Challenges That Remain
While the week was rich in ideas and commitments, participants recognised persistent constraints:
- Funding Gaps: Many local innovations are constrained by limited access to seed capital, venture funding or grants. Scaling from prototype to fully deployed solution remains difficult.
- Regulatory & Bureaucratic Hurdles: Differing policies across countries, slow approval processes, import duties on technology components, and inconsistent regulatory enforcement were flagged as barriers.
- Capacity Bottlenecks: Even where educational reforms are underway, the number of fully qualified engineers remains low in many countries; there is also shortage of mentors, research infrastructure, and technical labs.
- Equity & Inclusion Gaps: Women, rural engineers and marginalized communities are still underrepresented in leadership, innovation, and professional recognition.
- Implementation Gaps: Moving from policy and recommendations to actual project delivery—on time, within budget, with quality standards—is often a major hurdle.
Highlights from Kenya & EBK’s Role
Kenya and the Engineers Board of Kenya (EBK) were active throughout the week:
- Eng. Margaret Ogai, Registrar/CEO of EBK, chaired the Registrars’ Forum and participated in panel discussions. EBK’s involvement emphasized Kenya’s interest in regional harmonization and recognition of engineering credentials.
- Kenyan institutions showcased innovations and participated in education & training sessions.

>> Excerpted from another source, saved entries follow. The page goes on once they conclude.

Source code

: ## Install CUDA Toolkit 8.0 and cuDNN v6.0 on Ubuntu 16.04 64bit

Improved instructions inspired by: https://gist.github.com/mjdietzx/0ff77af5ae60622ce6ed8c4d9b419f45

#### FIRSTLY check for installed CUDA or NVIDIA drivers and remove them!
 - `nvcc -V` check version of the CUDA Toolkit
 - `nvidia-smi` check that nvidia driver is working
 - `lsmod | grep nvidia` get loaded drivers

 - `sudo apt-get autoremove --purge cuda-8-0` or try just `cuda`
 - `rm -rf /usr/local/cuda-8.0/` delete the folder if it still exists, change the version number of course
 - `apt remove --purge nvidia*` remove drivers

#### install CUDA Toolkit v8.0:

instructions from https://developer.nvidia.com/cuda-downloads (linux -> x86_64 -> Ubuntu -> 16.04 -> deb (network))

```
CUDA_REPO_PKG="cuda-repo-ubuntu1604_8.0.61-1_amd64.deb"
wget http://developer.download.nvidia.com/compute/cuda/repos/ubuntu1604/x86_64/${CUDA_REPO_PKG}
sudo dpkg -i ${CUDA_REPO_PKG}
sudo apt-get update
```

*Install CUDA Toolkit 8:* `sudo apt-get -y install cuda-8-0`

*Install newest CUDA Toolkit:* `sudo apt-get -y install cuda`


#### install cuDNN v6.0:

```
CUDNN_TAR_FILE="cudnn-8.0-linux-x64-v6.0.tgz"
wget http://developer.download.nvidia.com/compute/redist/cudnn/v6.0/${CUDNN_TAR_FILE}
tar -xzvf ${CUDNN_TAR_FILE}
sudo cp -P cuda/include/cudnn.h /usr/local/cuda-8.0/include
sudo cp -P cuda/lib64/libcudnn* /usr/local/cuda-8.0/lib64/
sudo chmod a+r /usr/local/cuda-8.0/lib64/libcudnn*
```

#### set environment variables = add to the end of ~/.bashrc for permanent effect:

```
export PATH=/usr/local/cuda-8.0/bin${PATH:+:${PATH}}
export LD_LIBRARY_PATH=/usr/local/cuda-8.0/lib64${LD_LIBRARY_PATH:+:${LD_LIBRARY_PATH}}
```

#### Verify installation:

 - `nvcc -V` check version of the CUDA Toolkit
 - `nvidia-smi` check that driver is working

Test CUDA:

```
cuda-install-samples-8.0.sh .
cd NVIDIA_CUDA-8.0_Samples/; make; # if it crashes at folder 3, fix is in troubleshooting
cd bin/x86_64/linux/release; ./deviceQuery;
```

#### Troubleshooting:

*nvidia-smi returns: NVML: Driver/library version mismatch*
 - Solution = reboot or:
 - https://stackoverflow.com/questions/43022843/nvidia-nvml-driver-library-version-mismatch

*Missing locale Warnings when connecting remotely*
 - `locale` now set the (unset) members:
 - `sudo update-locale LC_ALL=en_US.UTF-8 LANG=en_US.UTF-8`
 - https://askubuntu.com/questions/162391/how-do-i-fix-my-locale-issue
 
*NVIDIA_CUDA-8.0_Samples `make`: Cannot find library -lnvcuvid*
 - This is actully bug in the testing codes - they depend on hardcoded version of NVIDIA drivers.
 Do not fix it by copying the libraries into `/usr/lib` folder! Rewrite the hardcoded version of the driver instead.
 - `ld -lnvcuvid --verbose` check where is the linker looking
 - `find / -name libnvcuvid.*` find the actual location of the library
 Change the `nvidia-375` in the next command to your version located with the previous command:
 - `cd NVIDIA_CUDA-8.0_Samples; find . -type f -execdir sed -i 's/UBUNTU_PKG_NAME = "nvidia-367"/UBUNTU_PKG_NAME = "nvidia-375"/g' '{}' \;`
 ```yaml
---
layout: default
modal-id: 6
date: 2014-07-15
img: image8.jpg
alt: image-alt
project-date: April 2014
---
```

The Kenya engineering sector’s strong presence underlined its growing role in the regional engineering ecosystem.
Moving Forward: What Needs Tracking
For our readers and the industry at large especially in Kenya and the East African region, the following are things to watch:
- Implementation of mutual recognition agreements among engineering boards: how quickly will they be adopted, who signs, and how practice mobility will change.
- The roll-out of curricula reforms in universities and technical colleges: tracking which institutions adapt, what resources are allocated, and trainee outcomes.
- Investment in local innovation: which startups or prototypes from AEW 2025 secure funding, contracts, or expand operations.
- Government policy changes: particularly in procurement, tax incentives, import duties for engineering components, PPP regulation.
- Monitoring of climate‐resilient engineering projects built in the coming years (water systems, renewable energy, transportation infrastructure).
Africa Engineering Week 2025 served as more than a convening—it was a landmark moment of reflection, commitment, and hope. The continent’s engineers, regulators, educators, and innovators clearly showed that while Africa has many challenges, there is no shortage of creativity, drive, and home-grown solutions.
What now counts is converting ideas into action—making the policy changes, investing in capacity, and scaling innovations so that engineers across Africa can build resilient infrastructure, deliver sustainable development, and ensure engineering is not just a profession, but a force for transformation.